The new design of the availability service has exchanged the in-memory cache with AWS ElastiCache for Redis. AWS ElastiCache for Redis is configured for multiple availability zones for high resilience. We used multiple instances to prevent bottlenecks and support automatic fail-over.
As you can see, there are now multiple services that require a cache. The lambdas are stateless as expected, but they can get information about the previous detections from the Redis cluster and compare it with the current detection. The code for similar functionality is decreased significantly which increases maintainability. By selecting the correct data types in Redis that fit the problem, we enabled high throughput for all services.
Conclusions
In a competitive market like logistics and e-commerce, it is important to be lean and agile. This story illustrates how we achieved a fast time to market based on building exactly what we needed. As patterns started to emerge, we evolved and optimized our architecture based on new insights.
As a concrete example, you can argue that we could have started with the Redis cluster right of the bat and you would have a point. For the sake of discussion, let’s ignore the cost implication of a Redis cluster, because running a cluster on AWS is costly and it is a significant commitment for small projects or early stages of a large project.
If we started with a Redis implementation right from the start, we would have missed a lot of optimization points that came from observing the system and looking for patterns. Choosing the right configuration for your Redis and the correct data types is not a trivial task. You need to have a lot of insight about how the data will be used. Trying to predict the future with limited knowledge leads to premature optimization. Premature optimization will require rework to fix and you would risk introducing downtime to many services when you make changes to the cache.

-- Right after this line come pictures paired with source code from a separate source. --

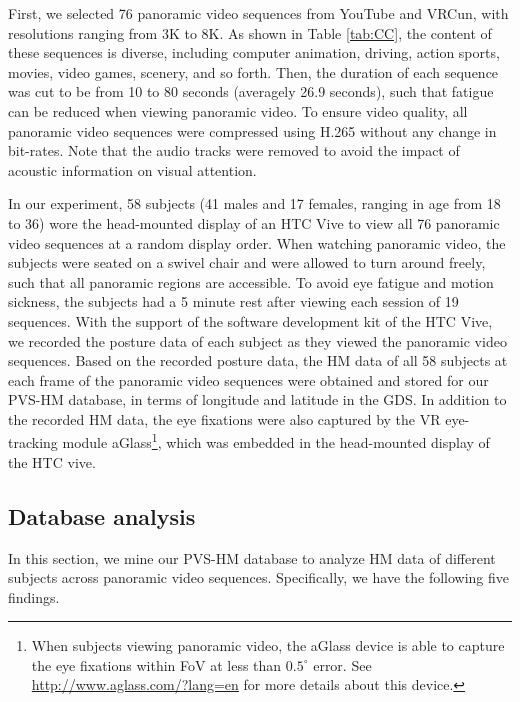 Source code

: \documentclass[10pt,journal,compsoc]{IEEEtran}
\begin{document}
First, we selected 76 panoramic video sequences from YouTube and VRCun, with resolutions ranging from 3K to 8K.
As shown in Table \ref{tab:CC}, the content of these sequences is diverse, including computer animation, driving, action sports, movies, video games, scenery, and so forth.
Then, the duration of each sequence was cut to be from 10 to 80 seconds (averagely 26.9 seconds), such that fatigue can be reduced when viewing panoramic video.
To ensure video quality, all panoramic video sequences were compressed using H.265 \cite{Sullivan2013Overview} without any change in bit-rates.
Note that the audio tracks were removed to avoid the impact of acoustic information on visual attention.

In our experiment, 58 subjects (41 males and 17 females, ranging in age from 18 to 36) wore the head-mounted display of an HTC Vive to view all 76 panoramic video sequences at a random display order.
When watching panoramic video, the subjects were seated on a swivel chair and were allowed to turn around freely, such that all panoramic regions are accessible.
To avoid eye fatigue and motion sickness, the subjects had a 5 minute rest after viewing each session of 19 sequences.
With the support of the software development kit of the HTC Vive, we recorded the posture data of each subject as they viewed the panoramic video sequences.
Based on the recorded posture data, the HM data of all 58 subjects at each frame of the panoramic video sequences were obtained and stored for our PVS-HM database, in terms of longitude and latitude in the GDS.
In addition to the recorded HM data, the eye fixations were also captured by the VR eye-tracking module aGlass\footnote{When subjects viewing panoramic video, the aGlass device is able to capture the eye fixations within FoV at less than $0.5^{\circ}$ error. See \url{http://www.aglass.com/?lang=en} for more details about this device.}, which was embedded in the head-mounted display of the HTC vive.

\subsection{Database analysis}
\label{Database_analysis}

In this section, we mine our PVS-HM database to analyze HM data of different subjects across panoramic video sequences.
Specifically, we have the following five findings.
\end{document}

What I am trying to say is that do not rush for decisions until you see enough patterns in your system. A good enough solution allows you to collect information and then you can select the best solution that meets all requirements.

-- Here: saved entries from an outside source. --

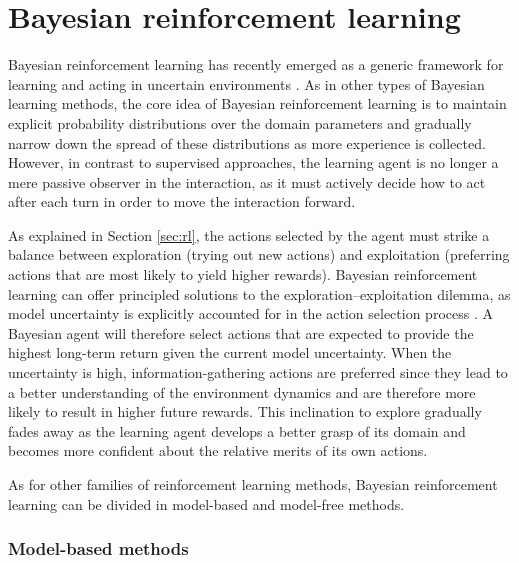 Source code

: \section{Bayesian reinforcement learning}
\label{sec:brl}

Bayesian reinforcement learning has recently emerged as a generic framework for learning and acting in uncertain environments \citep{poupart2008,Ross:2011,brl2012}. As in other types of Bayesian learning methods, the core idea of Bayesian reinforcement learning is to maintain explicit probability distributions over the domain parameters and gradually narrow down the spread of these distributions as more experience is collected. However, in contrast to supervised approaches, the learning agent is no longer a mere passive observer in the interaction, as it must actively decide how to act after each turn in order to move the interaction forward. 

As explained in Section \ref{sec:rl}, the actions selected by the agent must strike a balance between exploration (trying out new actions) and exploitation (preferring actions that are most likely to yield higher rewards). Bayesian reinforcement learning can offer principled solutions to the exploration--exploitation dilemma, as model uncertainty is explicitly accounted for in the action selection process \citep{Duff:2002,Ross:2011}.  A Bayesian agent will therefore select actions that are expected to provide the highest long-term return given the current model uncertainty. When the uncertainty is high, information-gathering actions are preferred since they lead to a better understanding of the environment dynamics and are therefore more likely to result in higher future rewards. This inclination to explore gradually fades away as the learning agent develops a better grasp of its domain and becomes more confident about the relative merits of its own actions.

As for other families of reinforcement learning methods, Bayesian reinforcement learning can be divided in model-based and model-free methods. 


\subsubsection*{Model-based methods}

During long years of development, your systems will definitely need to evolve. With time and more consumers, requirements and the context of your workload will change, and new business features will be introduced. Therefore, when designing your services, it is crucial to consider how you can effectively support and facilitate the necessary evolution.
Embrace evolution, thrive with adaptability!
Thank you for reading our story. I hope you enjoyed this blog post. Happy coding!